*Work instruction*. Look for the word "tempo" in the records, and copy each line where it appears.

▬▬▬▬▬▬

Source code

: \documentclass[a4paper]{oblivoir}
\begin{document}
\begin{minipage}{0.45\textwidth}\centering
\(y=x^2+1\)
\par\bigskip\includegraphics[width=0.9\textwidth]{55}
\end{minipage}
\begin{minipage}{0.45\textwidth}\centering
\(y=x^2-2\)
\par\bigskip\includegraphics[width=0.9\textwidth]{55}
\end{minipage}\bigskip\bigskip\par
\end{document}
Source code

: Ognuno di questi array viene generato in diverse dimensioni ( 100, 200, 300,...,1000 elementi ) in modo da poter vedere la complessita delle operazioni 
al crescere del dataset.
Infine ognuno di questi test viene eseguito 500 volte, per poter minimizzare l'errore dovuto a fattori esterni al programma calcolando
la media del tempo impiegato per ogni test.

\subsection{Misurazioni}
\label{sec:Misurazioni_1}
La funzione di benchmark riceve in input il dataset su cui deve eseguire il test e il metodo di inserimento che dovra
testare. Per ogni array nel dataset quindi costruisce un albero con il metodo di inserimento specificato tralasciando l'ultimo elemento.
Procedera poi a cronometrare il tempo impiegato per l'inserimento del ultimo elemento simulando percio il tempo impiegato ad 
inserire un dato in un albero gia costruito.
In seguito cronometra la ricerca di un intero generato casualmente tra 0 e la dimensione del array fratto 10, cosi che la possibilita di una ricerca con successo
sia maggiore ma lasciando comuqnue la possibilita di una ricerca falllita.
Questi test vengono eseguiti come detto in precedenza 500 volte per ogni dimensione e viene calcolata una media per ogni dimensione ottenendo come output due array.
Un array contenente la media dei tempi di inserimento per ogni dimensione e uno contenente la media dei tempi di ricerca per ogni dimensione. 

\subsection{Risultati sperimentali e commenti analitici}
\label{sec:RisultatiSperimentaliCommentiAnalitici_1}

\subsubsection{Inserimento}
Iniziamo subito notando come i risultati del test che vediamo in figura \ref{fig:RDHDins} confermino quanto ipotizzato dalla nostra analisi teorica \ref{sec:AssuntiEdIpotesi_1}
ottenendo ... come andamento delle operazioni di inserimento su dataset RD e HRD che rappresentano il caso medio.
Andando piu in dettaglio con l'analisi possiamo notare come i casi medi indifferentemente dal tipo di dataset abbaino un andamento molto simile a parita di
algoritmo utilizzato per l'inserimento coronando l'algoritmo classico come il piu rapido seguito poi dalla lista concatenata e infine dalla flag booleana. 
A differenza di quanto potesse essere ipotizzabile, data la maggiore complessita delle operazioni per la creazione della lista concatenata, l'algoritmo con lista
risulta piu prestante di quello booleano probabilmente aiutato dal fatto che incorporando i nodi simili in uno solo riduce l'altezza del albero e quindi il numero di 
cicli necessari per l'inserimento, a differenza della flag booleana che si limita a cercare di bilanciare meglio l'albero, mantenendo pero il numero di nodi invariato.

▬▬▬▬▬▬

*Response for this exercise*.
la media del tempo impiegato per ogni test.
Procedera poi a cronometrare il tempo impiegato per l'inserimento del ultimo elemento simulando percio il tempo impiegato ad 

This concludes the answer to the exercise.